Categories Editorials  |  Industry Insights
 

Despite President Obama directing his administration to reform U.S. surveillance programs in order to make the intelligence community more transparent, spying will continue unabated.

While his new guidance to the U.S. intelligence community declares that the United States must not collect intelligence “for the purpose of suppressing or burdening criticism or dissent, or for disadvantaging persons based on their ethnicity, race, gender, sexual orientation, or religion”, the continued widespread electronic collection of intelligence will go on.

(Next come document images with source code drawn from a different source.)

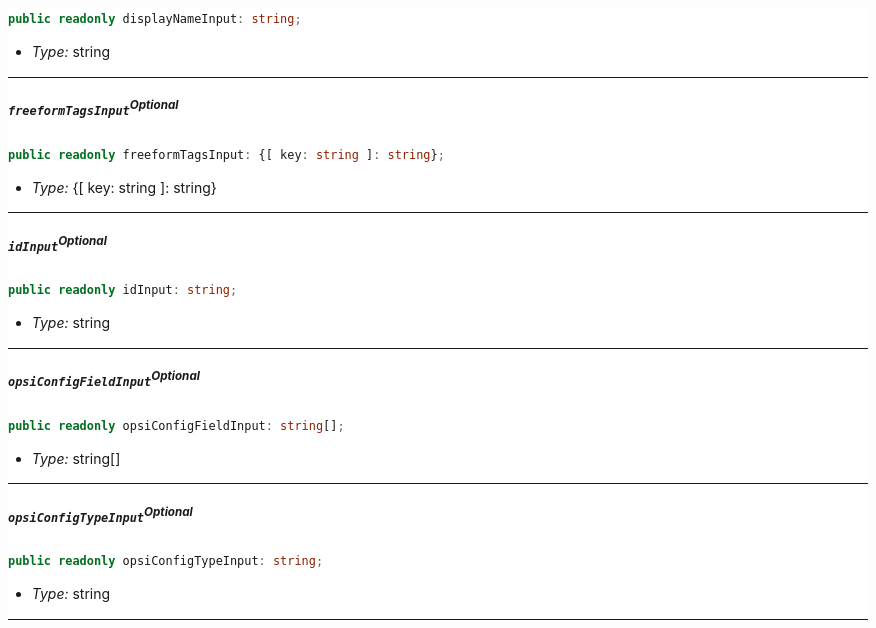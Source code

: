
 ```typescript
public readonly displayNameInput: string;
```

- *Type:* string

---

##### `freeformTagsInput`<sup>Optional</sup> <a name="freeformTagsInput" id="rhizo-co-terraform-provider-oci.opsiOpsiConfiguration.OpsiOpsiConfiguration.property.freeformTagsInput"></a>

```typescript
public readonly freeformTagsInput: {[ key: string ]: string};
```

- *Type:* {[ key: string ]: string}

---

##### `idInput`<sup>Optional</sup> <a name="idInput" id="rhizo-co-terraform-provider-oci.opsiOpsiConfiguration.OpsiOpsiConfiguration.property.idInput"></a>

```typescript
public readonly idInput: string;
```

- *Type:* string

---

##### `opsiConfigFieldInput`<sup>Optional</sup> <a name="opsiConfigFieldInput" id="rhizo-co-terraform-provider-oci.opsiOpsiConfiguration.OpsiOpsiConfiguration.property.opsiConfigFieldInput"></a>

```typescript
public readonly opsiConfigFieldInput: string[];
```

- *Type:* string[]

---

##### `opsiConfigTypeInput`<sup>Optional</sup> <a name="opsiConfigTypeInput" id="rhizo-co-terraform-provider-oci.opsiOpsiConfiguration.OpsiOpsiConfiguration.property.opsiConfigTypeInput"></a>

```typescript
public readonly opsiConfigTypeInput: string;
```

- *Type:* string

---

Obama’s administration is only proposing to limit its intelligence collection on dozens of foreign heads of state that the U.S. deem as friends and allies. The rest of us will continue to be caught up in the dragnet of a vast surveillance effort that violates personal privacy.  This is because Obama has not proposed unilaterally ending programs that can perform extensive, in-depth surveillance on live communications and stored information, such e-mail, video and voice chat, videos, photos, voice-over-IP chats such as Skype, file transfers, and social networking details.

Nor has the U.S. proposed to end the collection of phone metadata, which can reveal a trove of information, including, for example, the location and telephone numbers of all calls a person makes and receives.

All that Obama has proposed is for a secret court to provide additional permission before intelligence agencies gain access to sensitive materials such as Web and phone metadata, and that greater advocacy for civil liberties occur before the court, through an independent panel of privacy experts, during “significant cases”.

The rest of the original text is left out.